Gummmi-resina Olibanum, Thus masculum[520]; Olibanum, Frankincense; F. Encens; G.Weihrauch.

Botanical Origin—Olibanum is obtained from the stem of several species of Boswellia, inhabiting the hot and arid regions of Eastern Africa, near Cape Gardafui and of the southern coast of Arabia. Notwithstanding the recent elaborate and valuable researches of Birdwood,[521] the olibanum trees are still but imperfectly known, as will be evident in the following enumeration:—

1. Boswellia Carterii Birdw.—This includes the three following forms, which may be varieties of a single species, or may belong to two or more species,—a point impossible to settle until more perfect materials shall have been obtained.

a. Boswellia No. 5, Oliver, Flora of Tropical Africa, I. (1868) 324, Mohr meddu or Mohr madow of the natives; meddu, according to Playfair and Hildebrandt, means black. The leaflets are crenate, undulate, and pubescent on both sides.

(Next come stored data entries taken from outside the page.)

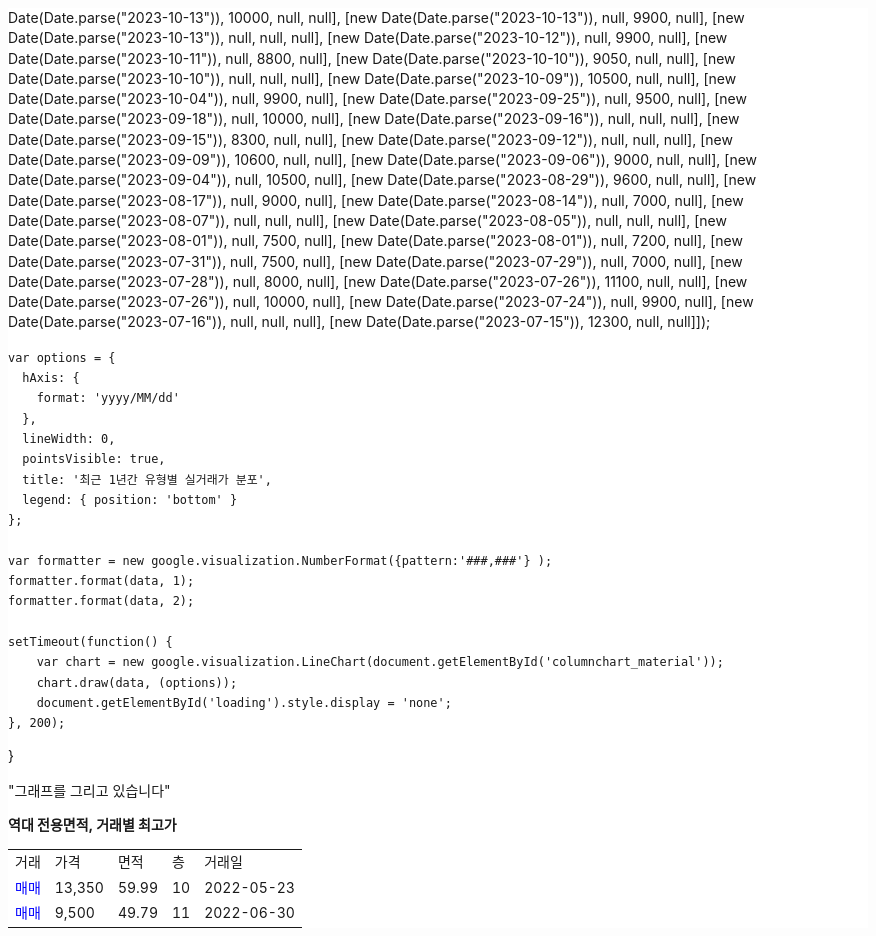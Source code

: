 Date(Date.parse("2023-10-13")), 10000, null, null], [new Date(Date.parse("2023-10-13")), null, 9900, null], [new Date(Date.parse("2023-10-13")), null, null, null], [new Date(Date.parse("2023-10-12")), null, 9900, null], [new Date(Date.parse("2023-10-11")), null, 8800, null], [new Date(Date.parse("2023-10-10")), 9050, null, null], [new Date(Date.parse("2023-10-10")), null, null, null], [new Date(Date.parse("2023-10-09")), 10500, null, null], [new Date(Date.parse("2023-10-04")), null, 9900, null], [new Date(Date.parse("2023-09-25")), null, 9500, null], [new Date(Date.parse("2023-09-18")), null, 10000, null], [new Date(Date.parse("2023-09-16")), null, null, null], [new Date(Date.parse("2023-09-15")), 8300, null, null], [new Date(Date.parse("2023-09-12")), null, null, null], [new Date(Date.parse("2023-09-09")), 10600, null, null], [new Date(Date.parse("2023-09-06")), 9000, null, null], [new Date(Date.parse("2023-09-04")), null, 10500, null], [new Date(Date.parse("2023-08-29")), 9600, null, null], [new Date(Date.parse("2023-08-17")), null, 9000, null], [new Date(Date.parse("2023-08-14")), null, 7000, null], [new Date(Date.parse("2023-08-07")), null, null, null], [new Date(Date.parse("2023-08-05")), null, null, null], [new Date(Date.parse("2023-08-01")), null, 7500, null], [new Date(Date.parse("2023-08-01")), null, 7200, null], [new Date(Date.parse("2023-07-31")), null, 7500, null], [new Date(Date.parse("2023-07-29")), null, 7000, null], [new Date(Date.parse("2023-07-28")), null, 8000, null], [new Date(Date.parse("2023-07-26")), 11100, null, null], [new Date(Date.parse("2023-07-26")), null, 10000, null], [new Date(Date.parse("2023-07-24")), null, 9900, null], [new Date(Date.parse("2023-07-16")), null, null, null], [new Date(Date.parse("2023-07-15")), 12300, null, null]]);

    var options = {
      hAxis: {
        format: 'yyyy/MM/dd'
      },    
      lineWidth: 0,
      pointsVisible: true,    
      title: '최근 1년간 유형별 실거래가 분포',
      legend: { position: 'bottom' }
    };

    var formatter = new google.visualization.NumberFormat({pattern:'###,###'} );
    formatter.format(data, 1);
    formatter.format(data, 2);
    
    setTimeout(function() {
        var chart = new google.visualization.LineChart(document.getElementById('columnchart_material'));
        chart.draw(data, (options));
        document.getElementById('loading').style.display = 'none';
    }, 200);
  }
</script>


<div id="loading" style="z-index:20; display: block; margin-left: 0px">"그래프를 그리고 있습니다"</div>
<div id="columnchart_material" style="width: 95%; margin-left: 0px; display: block"></div>

<b>역대 전용면적, 거래별 최고가</b>
<table class="sortable">
    <tr>
      <td>거래</td>
      <td>가격</td>
      <td>면적</td>
      <td>층</td>
      <td>거래일</td>
    </tr>
        <tr>
          <td><a style="color: blue">매매</a></td>
          <td>13,350</td>
          <td>59.99</td>
          <td>10</td>
          <td>2022-05-23</td>
        </tr>            <tr>
          <td><a style="color: blue">매매</a></td>
          <td>9,500</td>
          <td>49.79</td>
          <td>11</td>
          <td>2022-06-30</td>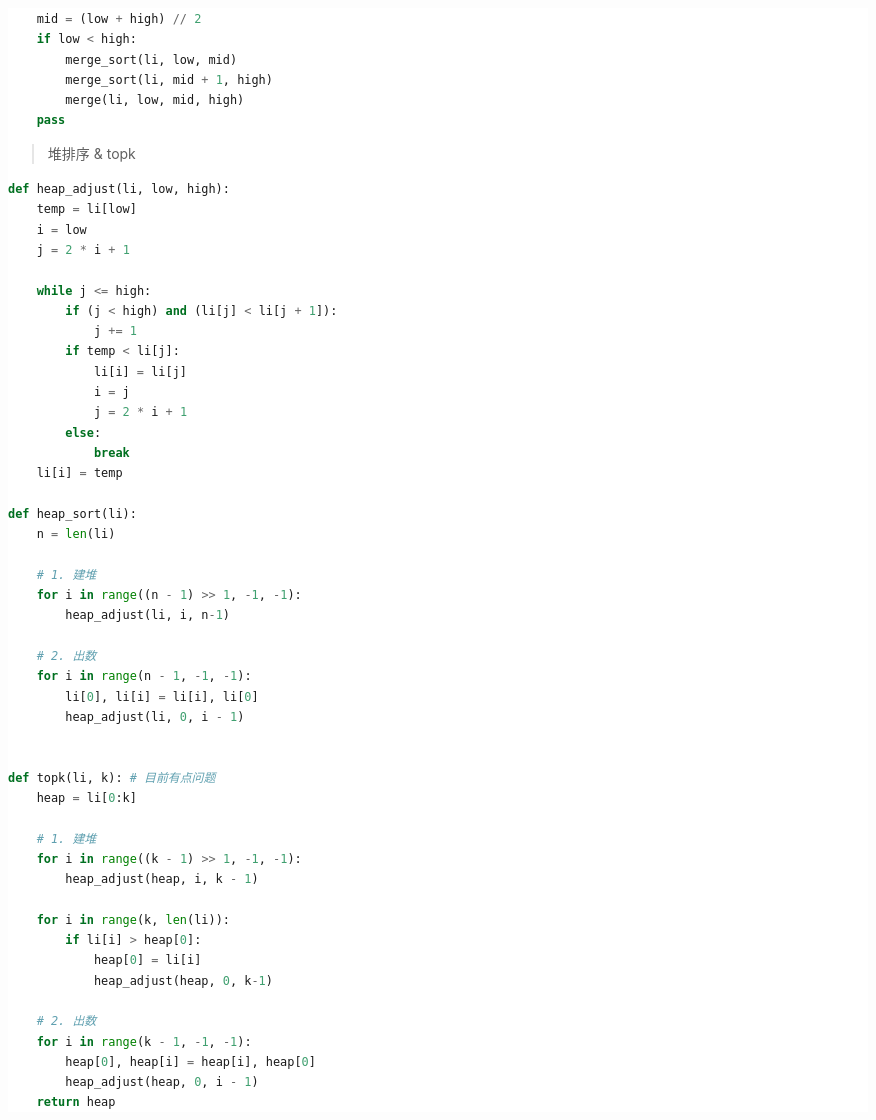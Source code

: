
 ```python
    mid = (low + high) // 2
    if low < high:
        merge_sort(li, low, mid)
        merge_sort(li, mid + 1, high)
        merge(li, low, mid, high)
    pass
```

> 堆排序 & topk
```python
def heap_adjust(li, low, high):
    temp = li[low]
    i = low
    j = 2 * i + 1

    while j <= high:
        if (j < high) and (li[j] < li[j + 1]):
            j += 1
        if temp < li[j]:
            li[i] = li[j]
            i = j
            j = 2 * i + 1
        else:
            break
    li[i] = temp

def heap_sort(li):
    n = len(li)

    # 1. 建堆
    for i in range((n - 1) >> 1, -1, -1):
        heap_adjust(li, i, n-1)

    # 2. 出数
    for i in range(n - 1, -1, -1):
        li[0], li[i] = li[i], li[0]
        heap_adjust(li, 0, i - 1)


def topk(li, k): # 目前有点问题
    heap = li[0:k]    

    # 1. 建堆
    for i in range((k - 1) >> 1, -1, -1):
        heap_adjust(heap, i, k - 1)
        
    for i in range(k, len(li)):
        if li[i] > heap[0]:
            heap[0] = li[i]
            heap_adjust(heap, 0, k-1)

    # 2. 出数
    for i in range(k - 1, -1, -1):
        heap[0], heap[i] = heap[i], heap[0]
        heap_adjust(heap, 0, i - 1)
    return heap
```

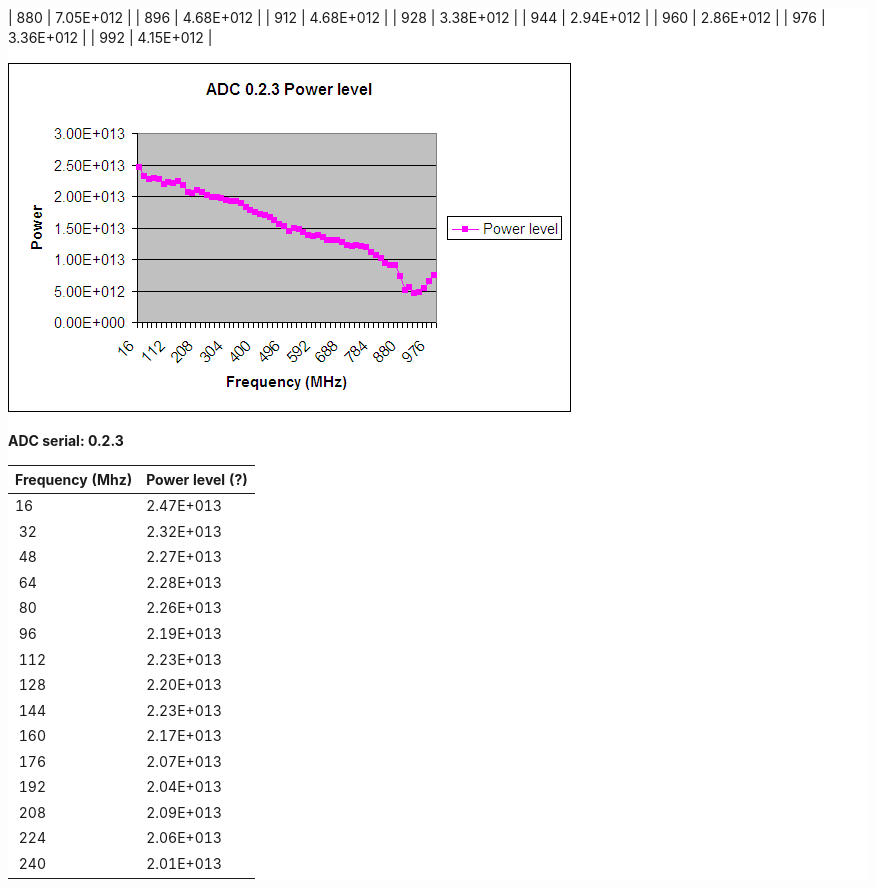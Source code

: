 | 880 | 7.05E+012 |
| 896 | 4.68E+012 |
| 912 | 4.68E+012 |
| 928 | 3.38E+012 |
| 944 | 2.94E+012 |
| 960 | 2.86E+012 |
| 976 | 3.36E+012 |
| 992 | 4.15E+012 |


![](ADC_frequency_response_characteristics_files/0.2.3.png)

**ADC serial: 0.2.3**

| Frequency (Mhz) | Power level (?) |
|-----------------|-----------------|
| 16 |  2.47E+013 |
| 32 |  2.32E+013 |
| 48 | 2.27E+013 |
| 64 | 2.28E+013 |
| 80 | 2.26E+013 |
| 96 | 2.19E+013 |
| 112 | 2.23E+013 |
| 128 | 2.20E+013 |
| 144 | 2.23E+013 |
| 160 | 2.17E+013 |
| 176 | 2.07E+013 |
| 192 | 2.04E+013 |
| 208 | 2.09E+013 |
| 224 | 2.06E+013 |
| 240 | 2.01E+013 |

This tree is found in the Somali Country, growing a little inland in the valleys and on the lower part of the hills, never on the range close to the sea. It yields the olibanum called Lubân Bedowi or Lubân Sheheri (Playfair).

Hildebrandt describes the Mohr meddu as a tree 12 to 15 feet high, with a few branches, indigenous to the limestone range of Ahl or Serrut, in the northern part of the Somali Country, where it occurs in elevations of from 3000 to 5000 feet. To this tree belongs the figure 58 in Bentley and Trimen’s Medicinal Plants (Part 20, 1877).

b. Boswellia No. 6, Oliver, op. cit., Birdwood, Linn. Trans. xxvii., tab. 29.—Sent by Playfair among the specimens of the preceding, and with the same indications and native name. This form, the “Mohr meddu” of the Somalis, has obscurely serrulate or almost entire leaflets, velvety and paler below, glabrous above. The figure (which is not given in the reprint) is very much the same as that of the following.

c. Maghrayt d’sheehaz of the Maharas, Birdwood, l. c. tab. 30, reprinted in Cooke’s report, plate I; Carter, Journ. of Bombay Branch of R. Asiat. Soc. ii., tab. 23; B. sacra Flückiger, Lehrbuch der Pharmakognosie des Pflanzenreiches, 1867. 31.—Ras Fartak, S.E. coast of Arabia, growing in the detritus of limestone cliffs and close to the shore,[522] also near the village of Merbat (Carter, 1844-1846).

Birdwood’s figure refers to a specimen propagated in the Victoria Gardens, Bombay, from cuttings sent there from the Somali country by Playfair.

2. B. Bhau-Dajiana Birdw. l. c. tab. 31, or plate III. of the reprint.—Somali Country (Playfair); cultivated in Victoria Gardens, Bombay, where it flowered in 1868. The differences between this species and B. Carterii are not very obvious.